港は夕焼けがいい。海があるからだ。
港の向こう岸には工場が見える。煙突からもくもくと煙が上がる。
広がる工場の景色を見てなぜか令和より昭和を想起した。
テクノロジーは比べ物にならないにしろ、向こう岸から眺める分にはその景観は旧来的に見えるであろう。
船の向こうには小さく見える工場と水平線、差し込むピンクとオレンジの狭間の色は夕方頃の時刻を示していた。
左を向けばすっかり陽が落ち暗い空に右を向けばピンクとオレンジの夕焼け、これからどんどん暗くなっていくのを知っている。
オセロみたくはたまたスプラトゥーンみたく切り替わっていく。

海の音は落ち着く。
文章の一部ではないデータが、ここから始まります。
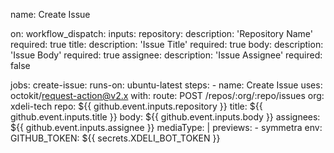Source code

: name: Create Issue

on:
  workflow_dispatch:
    inputs:
      repository:
        description: 'Repository Name'
        required: true
      title:
        description: 'Issue Title'
        required: true
      body:
        description: 'Issue Body'
        required: true
      assignee:
        description: 'Issue Assignee'
        required: false

jobs:
  create-issue:
    runs-on: ubuntu-latest
    steps:
      - name: Create Issue
        uses: octokit/request-action@v2.x
        with:
          route: POST /repos/:org/:repo/issues
          org: xdeli-tech
          repo: ${{ github.event.inputs.repository }}
          title: ${{ github.event.inputs.title }}
          body: ${{ github.event.inputs.body }}
          assignees: ${{ github.event.inputs.assignee }}
          mediaType: |
            previews:
              - symmetra
        env:
          GITHUB_TOKEN: ${{ secrets.XDELI_BOT_TOKEN }}
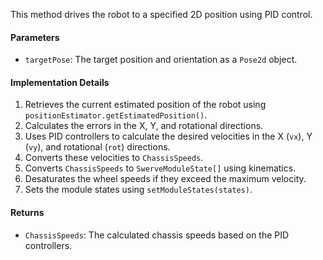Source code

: This method drives the robot to a specified 2D position using PID control.

#### Parameters

- `targetPose`: The target position and orientation as a `Pose2d` object.

#### Implementation Details

1. Retrieves the current estimated position of the robot using `positionEstimator.getEstimatedPosition()`.
2. Calculates the errors in the X, Y, and rotational directions.
3. Uses PID controllers to calculate the desired velocities in the X (`vx`), Y (`vy`), and rotational (`rot`) directions.
4. Converts these velocities to `ChassisSpeeds`.
5. Converts `ChassisSpeeds` to `SwerveModuleState[]` using kinematics.
6. Desaturates the wheel speeds if they exceed the maximum velocity.
7. Sets the module states using `setModuleStates(states)`.

#### Returns

- `ChassisSpeeds`: The calculated chassis speeds based on the PID controllers.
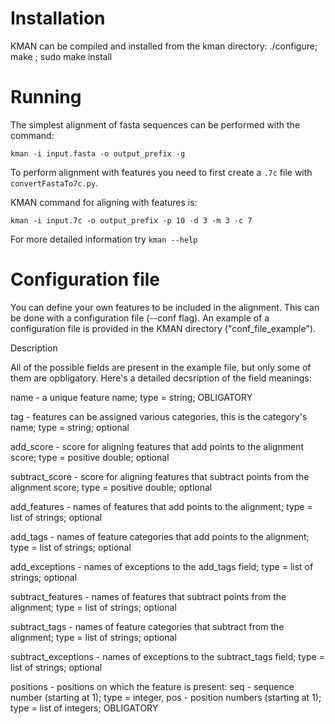 # Installation

KMAN can be compiled and installed from the kman directory:
./configure; make ; sudo make install

# Running

The simplest alignment of fasta sequences can be performed with the command:

    kman -i input.fasta -o output_prefix -g

To perform alignment with features you need to first create a `.7c` file with
`convertFastaTo7c.py`.

KMAN command for aligning with features is:

    kman -i input.7c -o output_prefix -p 10 -d 3 -m 3 -c 7

For more detailed information try `kman --help`


# Configuration file

You can define your own features to be included in the alignment.
This can be done with a configuration file (--conf flag). An example of 
a configuration file is provided in the KMAN directory ("conf_file_example").

Description

All of the possible fields are present in the example file, but only some of
them are opbligatory. Here's a detailed decsription of the field meanings:

name - a unique feature name; type = string; OBLIGATORY

tag - features can be assigned various categories, this is the category's name;
      type = string; optional 

add_score - score for aligning features that add points to the 
            alignment score;
            type = positive double; optional

subtract_score - score for aligning features that subtract points from the
                 alignment score; type = positive double; optional
 
add_features - names of features that add points to the alignment; 
               type = list of strings; optional

add_tags - names of feature categories that add points to the alignment;
          type = list of strings; optional

add_exceptions - names of exceptions to the add_tags field;
                 type = list of strings; optional

subtract_features - names of features that subtract points from the alignment; 
                    type = list of strings; optional

subtract_tags - names of feature categories that subtract from the alignment;
                type = list of strings; optional

subtract_exceptions - names of exceptions to the subtract_tags field;
                      type = list of strings; optional

positions - positions on which the feature is present:
            seq - sequence number (starting at 1); type = integer,
            pos - position numbers (starting at 1); type = list of integers;
            OBLIGATORY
海に限らず水の音がそうさせるのだろう。
水鳥の群が防波堤から飛びたつ。ただいきなり全羽は飛び立つ訳ではなく分散登校よろしく何回かに分けて飛ぶ。そして勢いよく水面にダイブする。

獲物を捕まえているのだろう。
そしてそれは今日の昼食後にトイレに向かう時の自分だと隣にいる彼女に言われた。
台湾ラーメンで胃を痛めていた自分にとっては必然的なトイレへの旅路は、客観的に見てやけに真剣な顔でそして急いでいたようだ。
無理もない。辛い物は胃がNGを出しているから。味は好きだけれど。

日が落ち始めた。そしてホテルに戻る。
預けていた荷物を受付で引き取りに行きその後駅まで10分弱歩く。
刻一刻と近づいている駅と別れの時間。
改札の前で彼女を見送る。彼女が言う。「ハグはできますか」
答えは決まっている。そして見送り俺は新幹線のチケットを買った。指定席は売り切れだった。